Following the unfortunate fall of Osweyne on 26 August, a silence enveloped the eastern Galgaduud and parts of Middle Shabelle. This void in military operations was not a strategic retreat but a reaction to a deeper issue – an internal discord within the military ranks that couldn’t have come at a worse time.
The mutiny wasn’t a simple case of a few disaffected soldiers. It was deep-rooted and wide-ranging, spanning the regular Somali National Army (SNA), the elite Gorgor forces, and the U.S.-trained Danab units. Their collective decision to leave their strategic posts resulted in the military granting a significant portion of its frontline forces a 45-day leave. In any military strategy, such a large-scale, simultaneous leave creates operational vulnerabilities, but in the context of Somalia, the repercussions can be profound.

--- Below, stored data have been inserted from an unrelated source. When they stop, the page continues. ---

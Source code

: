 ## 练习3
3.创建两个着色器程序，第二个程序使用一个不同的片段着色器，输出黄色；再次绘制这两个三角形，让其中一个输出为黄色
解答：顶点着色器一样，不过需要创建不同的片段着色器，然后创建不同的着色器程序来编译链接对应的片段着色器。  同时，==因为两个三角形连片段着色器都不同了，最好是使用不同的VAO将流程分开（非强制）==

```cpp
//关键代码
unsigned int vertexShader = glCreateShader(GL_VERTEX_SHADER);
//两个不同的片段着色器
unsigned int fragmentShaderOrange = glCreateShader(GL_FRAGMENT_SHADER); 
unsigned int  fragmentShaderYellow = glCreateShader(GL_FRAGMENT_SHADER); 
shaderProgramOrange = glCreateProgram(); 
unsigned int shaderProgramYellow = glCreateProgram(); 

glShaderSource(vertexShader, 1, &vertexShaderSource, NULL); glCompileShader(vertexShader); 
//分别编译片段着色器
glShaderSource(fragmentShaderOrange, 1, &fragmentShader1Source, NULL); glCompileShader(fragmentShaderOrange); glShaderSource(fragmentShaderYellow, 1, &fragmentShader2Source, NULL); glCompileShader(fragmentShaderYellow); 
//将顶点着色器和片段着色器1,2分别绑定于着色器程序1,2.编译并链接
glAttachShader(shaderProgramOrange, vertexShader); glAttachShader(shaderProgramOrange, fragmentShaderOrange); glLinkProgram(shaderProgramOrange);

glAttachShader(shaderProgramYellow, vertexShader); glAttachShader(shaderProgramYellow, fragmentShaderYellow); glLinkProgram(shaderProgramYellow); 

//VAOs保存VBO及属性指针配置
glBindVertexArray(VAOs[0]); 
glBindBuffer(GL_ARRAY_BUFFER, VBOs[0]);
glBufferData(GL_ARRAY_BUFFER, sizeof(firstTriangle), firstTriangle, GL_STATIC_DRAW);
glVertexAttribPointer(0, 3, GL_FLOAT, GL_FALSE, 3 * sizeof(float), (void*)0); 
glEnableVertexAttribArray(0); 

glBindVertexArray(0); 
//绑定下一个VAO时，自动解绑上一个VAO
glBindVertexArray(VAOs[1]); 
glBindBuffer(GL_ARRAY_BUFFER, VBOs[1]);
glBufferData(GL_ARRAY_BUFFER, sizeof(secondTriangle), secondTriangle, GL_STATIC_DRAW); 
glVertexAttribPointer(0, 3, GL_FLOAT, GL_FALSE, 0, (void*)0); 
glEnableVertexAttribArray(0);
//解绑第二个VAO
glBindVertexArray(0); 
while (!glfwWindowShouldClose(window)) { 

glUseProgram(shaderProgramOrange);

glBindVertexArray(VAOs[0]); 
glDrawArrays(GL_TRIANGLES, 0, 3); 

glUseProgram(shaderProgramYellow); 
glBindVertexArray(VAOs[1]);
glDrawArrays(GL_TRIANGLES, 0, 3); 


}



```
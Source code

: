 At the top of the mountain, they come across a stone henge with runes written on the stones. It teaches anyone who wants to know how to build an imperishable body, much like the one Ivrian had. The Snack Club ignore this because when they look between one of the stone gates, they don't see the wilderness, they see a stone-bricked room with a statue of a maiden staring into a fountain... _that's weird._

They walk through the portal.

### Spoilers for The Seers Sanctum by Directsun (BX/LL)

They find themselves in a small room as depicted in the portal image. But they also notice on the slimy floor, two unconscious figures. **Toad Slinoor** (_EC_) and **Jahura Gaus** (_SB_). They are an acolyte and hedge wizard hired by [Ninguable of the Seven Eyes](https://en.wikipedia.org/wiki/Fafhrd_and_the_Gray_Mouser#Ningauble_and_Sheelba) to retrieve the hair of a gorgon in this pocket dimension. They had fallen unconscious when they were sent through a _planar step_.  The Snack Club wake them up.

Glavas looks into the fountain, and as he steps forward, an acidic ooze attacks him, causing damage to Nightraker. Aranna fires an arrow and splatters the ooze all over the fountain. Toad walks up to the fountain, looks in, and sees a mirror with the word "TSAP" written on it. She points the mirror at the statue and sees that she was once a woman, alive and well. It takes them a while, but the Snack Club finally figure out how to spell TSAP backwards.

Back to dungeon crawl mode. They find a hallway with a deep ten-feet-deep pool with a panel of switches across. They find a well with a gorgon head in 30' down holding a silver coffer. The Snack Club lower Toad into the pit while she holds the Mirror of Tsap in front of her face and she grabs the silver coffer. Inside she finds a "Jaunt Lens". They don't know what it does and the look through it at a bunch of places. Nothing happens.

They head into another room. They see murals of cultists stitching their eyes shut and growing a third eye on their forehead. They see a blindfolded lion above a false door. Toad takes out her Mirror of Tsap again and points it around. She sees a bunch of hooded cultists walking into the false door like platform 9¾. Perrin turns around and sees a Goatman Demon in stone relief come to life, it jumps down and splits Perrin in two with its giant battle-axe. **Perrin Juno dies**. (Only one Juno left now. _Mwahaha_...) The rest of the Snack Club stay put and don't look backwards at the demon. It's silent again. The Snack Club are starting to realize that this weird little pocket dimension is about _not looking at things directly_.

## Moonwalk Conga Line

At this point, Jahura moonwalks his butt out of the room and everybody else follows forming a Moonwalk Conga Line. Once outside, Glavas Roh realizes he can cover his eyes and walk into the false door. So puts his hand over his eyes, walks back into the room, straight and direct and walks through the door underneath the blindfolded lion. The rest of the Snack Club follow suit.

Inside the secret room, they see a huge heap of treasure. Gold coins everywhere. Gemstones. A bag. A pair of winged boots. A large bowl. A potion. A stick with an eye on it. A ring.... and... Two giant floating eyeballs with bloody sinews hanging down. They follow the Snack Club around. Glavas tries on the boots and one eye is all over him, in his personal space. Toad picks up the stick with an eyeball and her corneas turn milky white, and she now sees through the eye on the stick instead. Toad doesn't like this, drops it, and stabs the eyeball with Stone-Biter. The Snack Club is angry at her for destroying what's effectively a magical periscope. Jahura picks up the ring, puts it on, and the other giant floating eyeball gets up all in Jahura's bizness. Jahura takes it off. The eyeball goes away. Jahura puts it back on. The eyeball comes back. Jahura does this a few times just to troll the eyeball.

The forecasted El Nino rains pose logistical nightmares for the government’s efforts. Mobilizing troops, transporting heavy weaponry, establishing bases, and ensuring supply lines in heavy rains is a herculean task. This makes the planned resurgence of operations in October more of a challenge than an opportunity.

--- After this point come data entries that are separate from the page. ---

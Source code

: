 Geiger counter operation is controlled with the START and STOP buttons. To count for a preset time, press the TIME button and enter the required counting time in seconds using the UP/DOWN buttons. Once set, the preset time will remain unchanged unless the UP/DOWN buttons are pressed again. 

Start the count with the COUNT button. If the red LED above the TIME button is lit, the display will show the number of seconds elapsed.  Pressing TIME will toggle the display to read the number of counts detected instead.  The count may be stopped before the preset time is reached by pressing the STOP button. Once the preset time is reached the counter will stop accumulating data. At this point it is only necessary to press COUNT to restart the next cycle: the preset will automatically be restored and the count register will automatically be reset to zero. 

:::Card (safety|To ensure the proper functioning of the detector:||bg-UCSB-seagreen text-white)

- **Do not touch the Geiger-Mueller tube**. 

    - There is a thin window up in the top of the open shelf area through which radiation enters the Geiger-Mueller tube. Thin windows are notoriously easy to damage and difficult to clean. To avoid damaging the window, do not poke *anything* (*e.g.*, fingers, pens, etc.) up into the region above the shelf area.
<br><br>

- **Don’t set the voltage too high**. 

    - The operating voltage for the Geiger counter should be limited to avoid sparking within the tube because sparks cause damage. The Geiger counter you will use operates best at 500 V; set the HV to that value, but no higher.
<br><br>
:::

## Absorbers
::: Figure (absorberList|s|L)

The rains, however, might wash away the benefits of the recent African Union Transition Mission in Somalia (ATMIS) withdrawal technical delay, rendering large stretches of land impassable and disrupting any planned operations. Roads become muddy pathways, bridges risk being washed away, and troop movements become predictably bottlenecked at certain passable routes, making them easy targets.
This begs the question: With a mutiny that has stripped the military of a significant portion of its fighting force and seasonal rains that will hinder any immediate large-scale operations, what is the military’s game plan?

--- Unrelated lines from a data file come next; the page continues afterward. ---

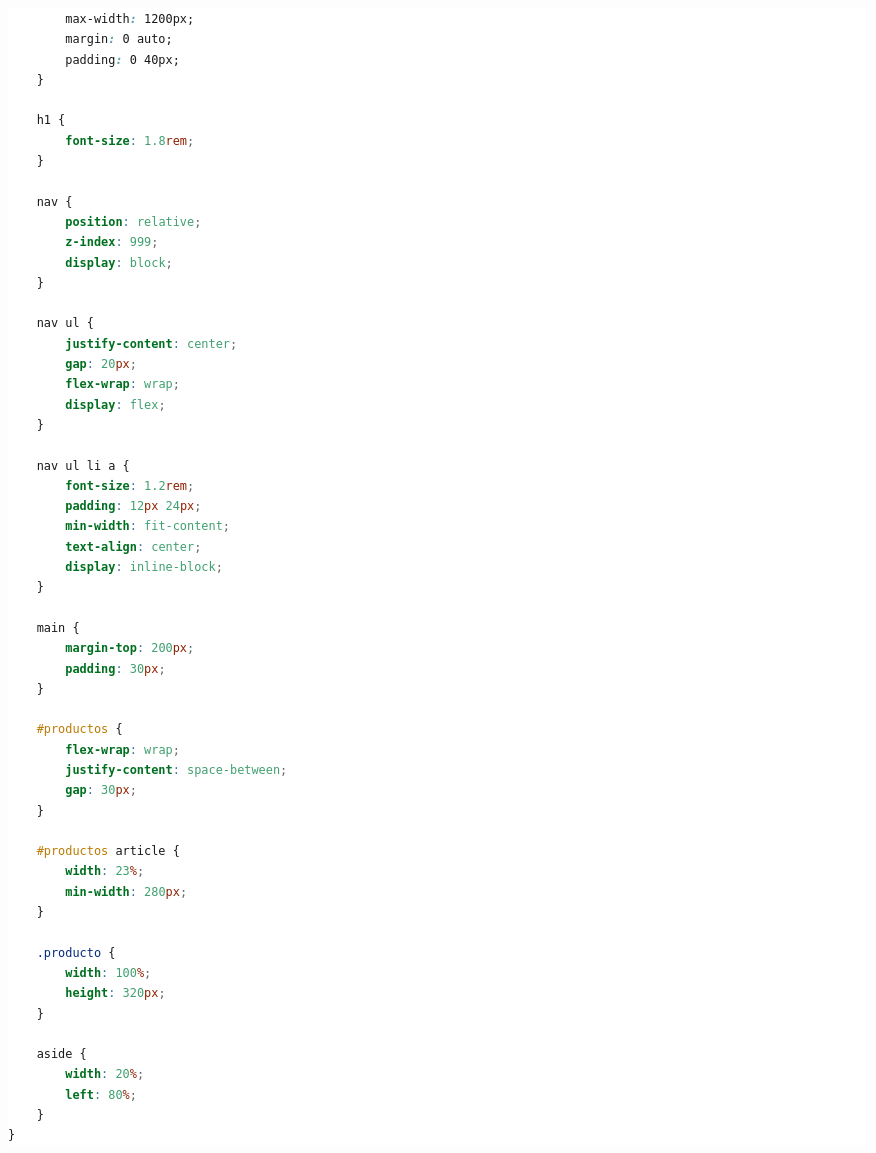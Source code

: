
 ```css
        max-width: 1200px;
        margin: 0 auto;
        padding: 0 40px;
    }

    h1 {
        font-size: 1.8rem;
    }

    nav {
        position: relative;
        z-index: 999;
        display: block;
    }

    nav ul {
        justify-content: center;
        gap: 20px;
        flex-wrap: wrap;
        display: flex;
    }
    
    nav ul li a {
        font-size: 1.2rem;
        padding: 12px 24px;
        min-width: fit-content;
        text-align: center;
        display: inline-block;
    }

    main {
        margin-top: 200px;
        padding: 30px;
    }

    #productos {
        flex-wrap: wrap;
        justify-content: space-between;
        gap: 30px;
    }

    #productos article {
        width: 23%;
        min-width: 280px;
    }

    .producto {
        width: 100%;
        height: 320px;
    }

    aside {
        width: 20%;
        left: 80%;
    }
}
```
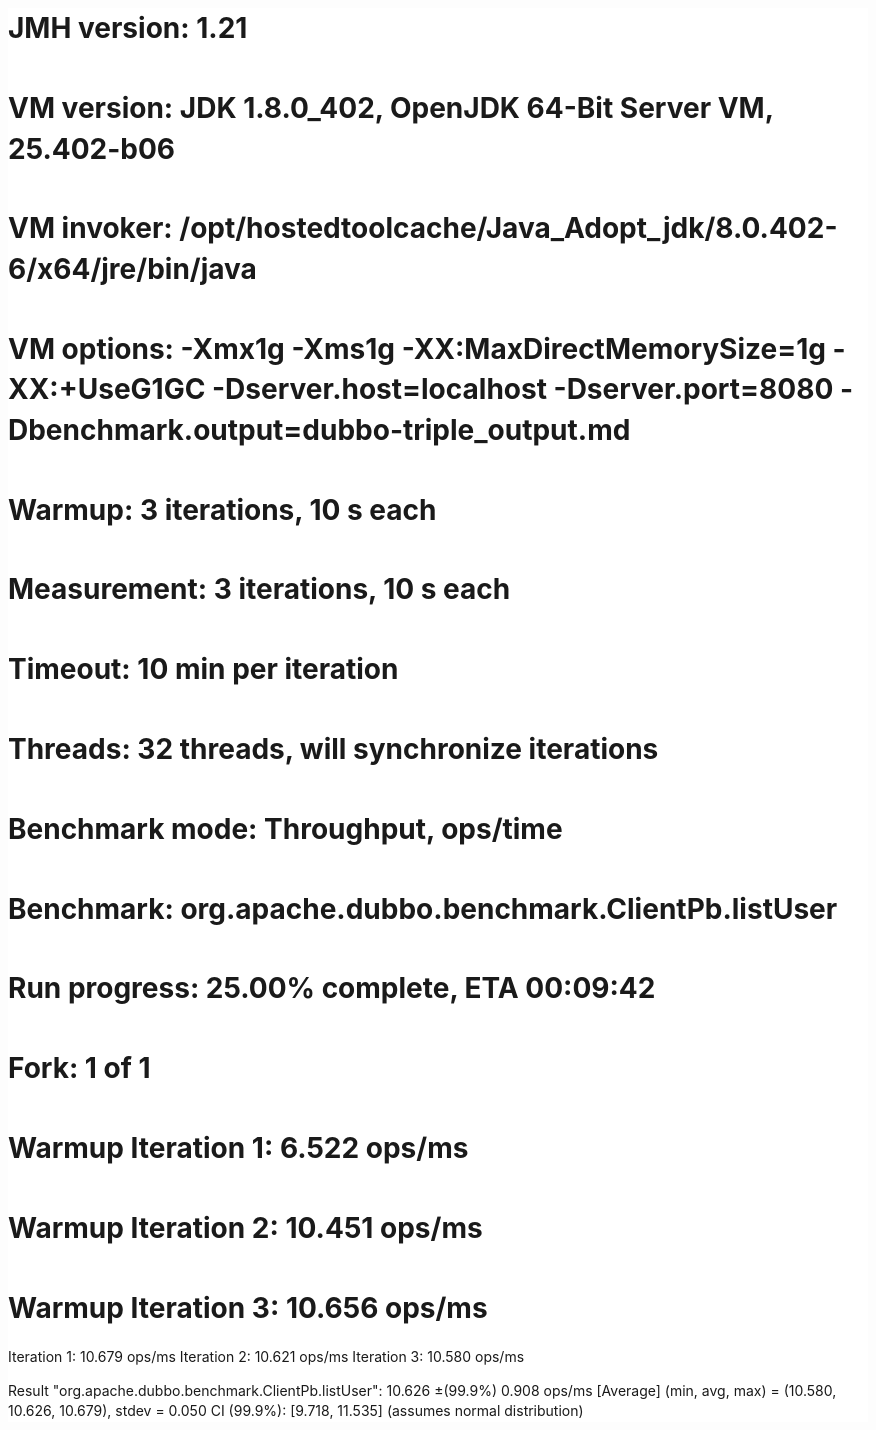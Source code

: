 
# JMH version: 1.21
# VM version: JDK 1.8.0_402, OpenJDK 64-Bit Server VM, 25.402-b06
# VM invoker: /opt/hostedtoolcache/Java_Adopt_jdk/8.0.402-6/x64/jre/bin/java
# VM options: -Xmx1g -Xms1g -XX:MaxDirectMemorySize=1g -XX:+UseG1GC -Dserver.host=localhost -Dserver.port=8080 -Dbenchmark.output=dubbo-triple_output.md
# Warmup: 3 iterations, 10 s each
# Measurement: 3 iterations, 10 s each
# Timeout: 10 min per iteration
# Threads: 32 threads, will synchronize iterations
# Benchmark mode: Throughput, ops/time
# Benchmark: org.apache.dubbo.benchmark.ClientPb.listUser

# Run progress: 25.00% complete, ETA 00:09:42
# Fork: 1 of 1
# Warmup Iteration   1: 6.522 ops/ms
# Warmup Iteration   2: 10.451 ops/ms
# Warmup Iteration   3: 10.656 ops/ms
Iteration   1: 10.679 ops/ms
Iteration   2: 10.621 ops/ms
Iteration   3: 10.580 ops/ms


Result "org.apache.dubbo.benchmark.ClientPb.listUser":
  10.626 ±(99.9%) 0.908 ops/ms [Average]
  (min, avg, max) = (10.580, 10.626, 10.679), stdev = 0.050
  CI (99.9%): [9.718, 11.535] (assumes normal distribution)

Current operational status
Presently, on the operational front, there is a conspicuous absence of activity. An unusual stillness seems to have replaced the typical buzz of strategic planning, troop mobilization, and frontline engagements characteristic of active military operations. This operational hiatus, while possibly providing a short-term respite for the troops, raises further questions about the military’s immediate strategy and its ability to counteract insurgent advances during this lull.
It’s worth noting that pauses aren’t inherently negative. They can provide forces time to regroup, train, strategize, and ensure that when they launch the next offensive, it is more coordinated and potent than the last. But this is not a standard pause. The silence on the frontlines and the chilling lack of activity, as the Somali Digest detailed here, paint a picture of a military grappling with both internal and external challenges.
Internally, the discord within the ranks underscores the importance of troop morale, adequate pay, and faith in the employed strategy. The SNA and associated units need reassurance, and they need it fast. External challenges, meanwhile, do not originate just from al-Shabaab or the impending rains but also include rebuilding trust with the local populace.
A daunting season ahead
Somalia’s military faces a daunting season ahead. The operation pause is less the calm before the storm and more an uneasy lull as multiple storms converge. The challenges are manifold: from internal discord to external pressures, from nature’s fury in the form of rains to the persistent threat of insurgent groups capitalizing on these setbacks. While the path to stability seems riddled with obstacles, the true mettle of the Somali forces and their leadership will be determined by how they navigate this treacherous path.